START DATA PROVIDED

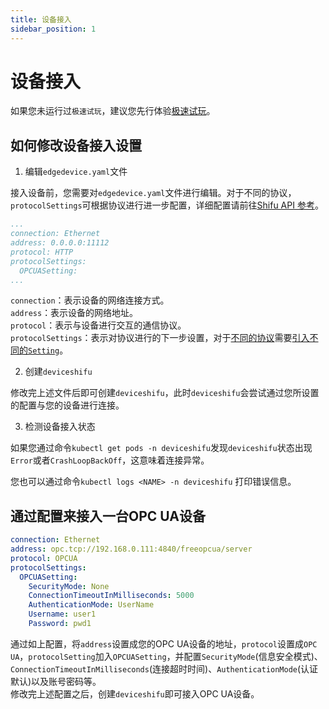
 ```yaml
---
title: 设备接入
sidebar_position: 1
---
```


# 设备接入
如果您未运行过`极速试玩`，建议您先行体验[极速试玩](quickstart/quick_demo.md)。
## 如何修改设备接入设置
1. 编辑`edgedevice.yaml`文件

接入设备前，您需要对`edgedevice.yaml`文件进行编辑。对于不同的协议，`protocolSettings`可根据协议进行进一步配置，详细配置请前往[Shifu API 参考](shifu-api-reference/edgedevice.md#protocolsettings)。

```yaml  
...
connection: Ethernet  
address: 0.0.0.0:11112
protocol: HTTP 
protocolSettings:  
  OPCUASetting:  
...
```
`connection`：表示设备的网络连接方式。  
`address`：表示设备的网络地址。  
`protocol`：表示与设备进行交互的通信协议。  
`protocolSettings`：表示对协议进行的下一步设置，对于[不同的协议](protocol-driver-compatibility/protocols.md)需要[引入不同的`Setting`](shifu-api-reference/edgedevice.md#protocolsettings)。

2. 创建`deviceshifu`

修改完上述文件后即可创建`deviceshifu`，此时`deviceshifu`会尝试通过您所设置的配置与您的设备进行连接。

3. 检测设备接入状态

如果您通过命令`kubectl get pods -n deviceshifu`发现`deviceshifu`状态出现`Error`或者`CrashLoopBackOff`，这意味着连接异常。

您也可以通过命令`kubectl logs <NAME> -n deviceshifu` 打印错误信息。

## 通过配置来接入一台OPC UA设备
```yaml
connection: Ethernet  
address: opc.tcp://192.168.0.111:4840/freeopcua/server 
protocol: OPCUA  
protocolSettings:  
  OPCUASetting:  
    SecurityMode: None  
    ConnectionTimeoutInMilliseconds: 5000  
    AuthenticationMode: UserName  
    Username: user1  
    Password: pwd1
```
通过如上配置，将`address`设置成您的OPC UA设备的地址，`protocol`设置成`OPC UA`，`protocolSetting`加入`OPCUASetting`，并配置`SecurityMode`(信息安全模式)、`ConnectionTimeoutInMilliseconds`(连接超时时间)、`AuthenticationMode`(认证默认)以及账号密码等。  
修改完上述配置之后，创建`deviceshifu`即可接入OPC UA设备。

END DATA PROVIDED

## EXERCISE INSTRUCTIONS
Work out how many lines of the data include the word "edgedevice". Then write only that number.

## ANSWER SPACE
3